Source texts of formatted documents
[Start of Attachment]

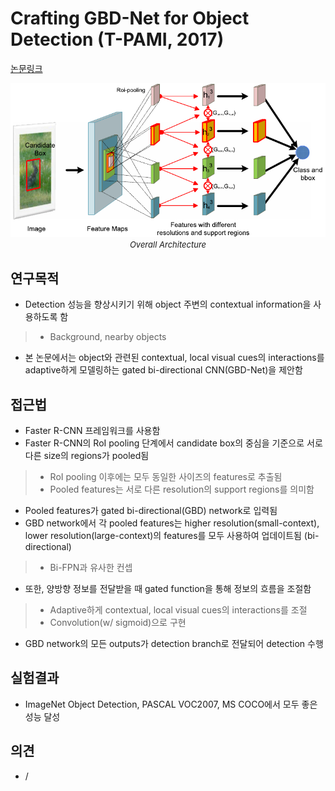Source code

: # Crafting GBD-Net for Object Detection (T-PAMI, 2017)

[논문링크](https://ieeexplore.ieee.org/abstract/document/8017422)

<p align="center">
    <img width="600" alt='fig1' src="./img/02_35_01.png?raw=true"></br>
    <em><font size=2>Overall Architecture</font></em>
</p>

## 연구목적
- Detection 성능을 향상시키기 위해 object 주변의 contextual information을 사용하도록 함
> - Background, nearby objects
- 본 논문에서는 object와 관련된 contextual, local visual cues의 interactions를 adaptive하게 모델링하는 gated bi-directional CNN(GBD-Net)을 제안함

## 접근법
- Faster R-CNN 프레임워크를 사용함
- Faster R-CNN의 RoI pooling 단계에서 candidate box의 중심을 기준으로 서로 다른 size의 regions가 pooled됨
> - RoI pooling 이후에는 모두 동일한 사이즈의 features로 추출됨
> - Pooled features는 서로 다른 resolution의 support regions를 의미함
- Pooled features가 gated bi-directional(GBD) network로 입력됨
- GBD network에서 각 pooled features는 higher resolution(small-context), lower resolution(large-context)의 features를 모두 사용하여 업데이트됨 (bi-directional)
> - Bi-FPN과 유사한 컨셉
- 또한, 양방향 정보를 전달받을 때 gated function을 통해 정보의 흐름을 조절함
> - Adaptive하게 contextual, local visual cues의 interactions를 조절
> - Convolution(w/ sigmoid)으로 구현
- GBD network의 모든 outputs가 detection branch로 전달되어 detection 수행

## 실험결과
- ImageNet Object Detection, PASCAL VOC2007, MS COCO에서 모두 좋은 성능 달성

## 의견
- / 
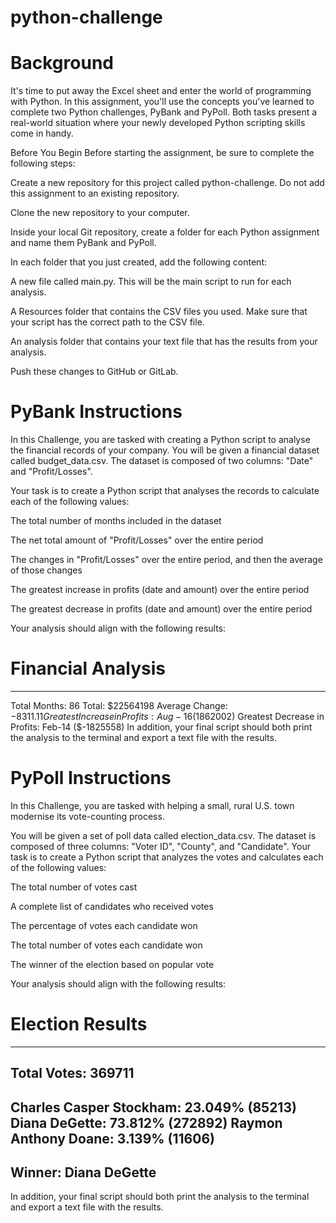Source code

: # python-challenge
# Background
It's time to put away the Excel sheet and enter the world of programming with Python. In this assignment, you'll use the concepts you've learned to complete two Python challenges, PyBank and PyPoll. Both tasks present a real-world situation where your newly developed Python scripting skills come in handy.

Before You Begin
Before starting the assignment, be sure to complete the following steps:

Create a new repository for this project called python-challenge. Do not add this assignment to an existing repository.

Clone the new repository to your computer.

Inside your local Git repository, create a folder for each Python assignment and name them PyBank and PyPoll.

In each folder that you just created, add the following content:

A new file called main.py. This will be the main script to run for each analysis.

A Resources folder that contains the CSV files you used. Make sure that your script has the correct path to the CSV file.

An analysis folder that contains your text file that has the results from your analysis.

Push these changes to GitHub or GitLab.

# PyBank Instructions
In this Challenge, you are tasked with creating a Python script to analyse the financial records of your company. You will be given a financial dataset called budget_data.csv. The dataset is composed of two columns: "Date" and "Profit/Losses".

Your task is to create a Python script that analyses the records to calculate each of the following values:

The total number of months included in the dataset

The net total amount of "Profit/Losses" over the entire period

The changes in "Profit/Losses" over the entire period, and then the average of those changes

The greatest increase in profits (date and amount) over the entire period

The greatest decrease in profits (date and amount) over the entire period

Your analysis should align with the following results:

# Financial Analysis
----------------------------
Total Months: 86
Total: $22564198
Average Change: $-8311.11
Greatest Increase in Profits: Aug-16 ($1862002)
Greatest Decrease in Profits: Feb-14 ($-1825558)
In addition, your final script should both print the analysis to the terminal and export a text file with the results.

# PyPoll Instructions
In this Challenge, you are tasked with helping a small, rural U.S. town modernise its vote-counting process.

You will be given a set of poll data called election_data.csv. The dataset is composed of three columns: "Voter ID", "County", and "Candidate". Your task is to create a Python script that analyzes the votes and calculates each of the following values:

The total number of votes cast

A complete list of candidates who received votes

The percentage of votes each candidate won

The total number of votes each candidate won

The winner of the election based on popular vote

Your analysis should align with the following results:

# Election Results
-------------------------
Total Votes: 369711
-------------------------
Charles Casper Stockham: 23.049% (85213)
Diana DeGette: 73.812% (272892)
Raymon Anthony Doane: 3.139% (11606)
-------------------------
Winner: Diana DeGette
-------------------------
In addition, your final script should both print the analysis to the terminal and export a text file with the results.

[End of Attachment]

• **Work instructions**
Lines to set down from above: the line with "In each folder", the line with "# Election Results", and every line between, each exactly as written.

• **Exercise output**
In each folder that you just created, add the following content:

A new file called main.py. This will be the main script to run for each analysis.

A Resources folder that contains the CSV files you used. Make sure that your script has the correct path to the CSV file.

An analysis folder that contains your text file that has the results from your analysis.

Push these changes to GitHub or GitLab.

# PyBank Instructions
In this Challenge, you are tasked with creating a Python script to analyse the financial records of your company. You will be given a financial dataset called budget_data.csv. The dataset is composed of two columns: "Date" and "Profit/Losses".

Your task is to create a Python script that analyses the records to calculate each of the following values:

The total number of months included in the dataset

The net total amount of "Profit/Losses" over the entire period

The changes in "Profit/Losses" over the entire period, and then the average of those changes

The greatest increase in profits (date and amount) over the entire period

The greatest decrease in profits (date and amount) over the entire period

Your analysis should align with the following results:

# Financial Analysis
----------------------------
Total Months: 86
Total: $22564198
Average Change: $-8311.11
Greatest Increase in Profits: Aug-16 ($1862002)
Greatest Decrease in Profits: Feb-14 ($-1825558)
In addition, your final script should both print the analysis to the terminal and export a text file with the results.

# PyPoll Instructions
In this Challenge, you are tasked with helping a small, rural U.S. town modernise its vote-counting process.

You will be given a set of poll data called election_data.csv. The dataset is composed of three columns: "Voter ID", "County", and "Candidate". Your task is to create a Python script that analyzes the votes and calculates each of the following values:

The total number of votes cast

A complete list of candidates who received votes

The percentage of votes each candidate won

The total number of votes each candidate won

The winner of the election based on popular vote

Your analysis should align with the following results:

# Election Results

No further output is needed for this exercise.